● **EXERCISE PROMPT**: Determine the number of lines in the data below that hold "frac"; give nothing but that number.
◆ ◆ ◆ ◆ ◆
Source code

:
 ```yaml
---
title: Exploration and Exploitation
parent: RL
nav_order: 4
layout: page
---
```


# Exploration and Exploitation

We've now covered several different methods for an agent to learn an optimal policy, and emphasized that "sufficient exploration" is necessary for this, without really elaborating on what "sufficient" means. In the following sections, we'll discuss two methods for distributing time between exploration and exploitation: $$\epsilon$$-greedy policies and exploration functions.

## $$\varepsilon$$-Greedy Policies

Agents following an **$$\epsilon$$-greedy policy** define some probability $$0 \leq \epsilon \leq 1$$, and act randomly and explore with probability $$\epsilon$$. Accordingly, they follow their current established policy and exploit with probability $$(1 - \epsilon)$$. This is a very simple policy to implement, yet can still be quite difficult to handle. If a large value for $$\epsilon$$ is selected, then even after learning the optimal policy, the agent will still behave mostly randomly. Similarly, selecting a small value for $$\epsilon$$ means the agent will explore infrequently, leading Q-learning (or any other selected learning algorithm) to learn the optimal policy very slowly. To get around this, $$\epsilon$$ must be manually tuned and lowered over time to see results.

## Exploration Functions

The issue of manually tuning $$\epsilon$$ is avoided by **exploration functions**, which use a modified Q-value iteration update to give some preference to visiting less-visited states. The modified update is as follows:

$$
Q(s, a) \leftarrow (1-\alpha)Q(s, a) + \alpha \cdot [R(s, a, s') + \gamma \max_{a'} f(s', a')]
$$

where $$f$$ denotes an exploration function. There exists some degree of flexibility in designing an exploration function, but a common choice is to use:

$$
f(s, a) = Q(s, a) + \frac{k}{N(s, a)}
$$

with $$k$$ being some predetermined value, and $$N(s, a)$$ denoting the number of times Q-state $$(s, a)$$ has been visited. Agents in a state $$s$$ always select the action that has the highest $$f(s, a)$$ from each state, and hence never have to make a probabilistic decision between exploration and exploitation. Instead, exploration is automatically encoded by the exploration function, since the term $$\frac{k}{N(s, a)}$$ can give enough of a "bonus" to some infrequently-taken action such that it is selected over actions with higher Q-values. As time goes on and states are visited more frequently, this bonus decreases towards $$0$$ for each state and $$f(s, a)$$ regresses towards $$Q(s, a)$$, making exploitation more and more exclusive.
◆ ◆ ◆ ◆ ◆
● **WRITTEN RESPONSE**: 2